→ **WHAT YOU HAVE TO DO**
Starting with the first line and ending with the one that holds "## How to customize", retype the entries exactly.

(Dataset excerpts)

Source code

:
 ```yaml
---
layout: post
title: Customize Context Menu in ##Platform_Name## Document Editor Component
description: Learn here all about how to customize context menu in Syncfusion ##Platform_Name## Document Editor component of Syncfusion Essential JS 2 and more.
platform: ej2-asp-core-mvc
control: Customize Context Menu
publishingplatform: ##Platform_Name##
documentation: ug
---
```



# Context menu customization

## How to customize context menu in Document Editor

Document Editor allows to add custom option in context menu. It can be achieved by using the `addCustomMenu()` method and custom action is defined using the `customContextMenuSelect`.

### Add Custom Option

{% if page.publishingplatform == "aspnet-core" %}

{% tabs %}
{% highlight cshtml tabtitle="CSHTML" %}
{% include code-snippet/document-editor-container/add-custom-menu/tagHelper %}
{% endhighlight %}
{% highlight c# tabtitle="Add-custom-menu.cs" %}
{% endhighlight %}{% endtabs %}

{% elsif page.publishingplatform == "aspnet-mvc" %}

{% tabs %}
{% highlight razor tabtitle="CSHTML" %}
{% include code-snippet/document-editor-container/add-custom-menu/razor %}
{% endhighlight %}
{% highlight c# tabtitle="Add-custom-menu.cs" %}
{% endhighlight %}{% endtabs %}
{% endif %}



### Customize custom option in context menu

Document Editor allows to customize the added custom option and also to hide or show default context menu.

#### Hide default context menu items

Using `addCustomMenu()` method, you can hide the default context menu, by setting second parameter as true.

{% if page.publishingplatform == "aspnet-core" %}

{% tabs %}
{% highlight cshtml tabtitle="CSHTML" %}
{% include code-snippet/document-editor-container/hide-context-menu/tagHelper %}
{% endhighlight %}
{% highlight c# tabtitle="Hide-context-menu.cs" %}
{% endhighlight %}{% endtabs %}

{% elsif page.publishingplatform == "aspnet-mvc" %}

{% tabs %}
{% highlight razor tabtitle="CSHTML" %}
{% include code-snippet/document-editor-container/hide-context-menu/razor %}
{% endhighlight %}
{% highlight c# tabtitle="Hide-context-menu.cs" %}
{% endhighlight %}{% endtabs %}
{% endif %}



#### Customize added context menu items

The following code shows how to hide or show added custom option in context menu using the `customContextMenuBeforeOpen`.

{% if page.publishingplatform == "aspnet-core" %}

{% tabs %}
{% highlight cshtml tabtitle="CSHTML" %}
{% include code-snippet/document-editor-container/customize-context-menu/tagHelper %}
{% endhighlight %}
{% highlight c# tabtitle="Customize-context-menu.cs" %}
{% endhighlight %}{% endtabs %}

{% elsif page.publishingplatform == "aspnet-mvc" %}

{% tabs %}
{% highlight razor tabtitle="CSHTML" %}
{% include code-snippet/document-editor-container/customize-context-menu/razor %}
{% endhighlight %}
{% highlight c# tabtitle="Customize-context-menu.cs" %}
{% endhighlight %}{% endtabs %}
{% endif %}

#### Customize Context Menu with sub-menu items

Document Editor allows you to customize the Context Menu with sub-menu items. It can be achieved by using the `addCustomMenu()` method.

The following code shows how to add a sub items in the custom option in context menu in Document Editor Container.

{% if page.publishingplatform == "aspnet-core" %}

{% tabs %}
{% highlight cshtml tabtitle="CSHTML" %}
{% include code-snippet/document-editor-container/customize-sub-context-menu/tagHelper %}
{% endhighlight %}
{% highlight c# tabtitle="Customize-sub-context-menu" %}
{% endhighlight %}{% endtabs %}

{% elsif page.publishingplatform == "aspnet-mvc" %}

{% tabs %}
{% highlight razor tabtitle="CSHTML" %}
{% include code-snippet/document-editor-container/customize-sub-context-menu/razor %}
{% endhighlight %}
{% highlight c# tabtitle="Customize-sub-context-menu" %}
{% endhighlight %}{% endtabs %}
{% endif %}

→ **COMPLETED TASK**
Source code

:
 ```yaml
---
layout: post
title: Customize Context Menu in ##Platform_Name## Document Editor Component
description: Learn here all about how to customize context menu in Syncfusion ##Platform_Name## Document Editor component of Syncfusion Essential JS 2 and more.
platform: ej2-asp-core-mvc
control: Customize Context Menu
publishingplatform: ##Platform_Name##
documentation: ug
---
```



# Context menu customization

## How to customize context menu in Document Editor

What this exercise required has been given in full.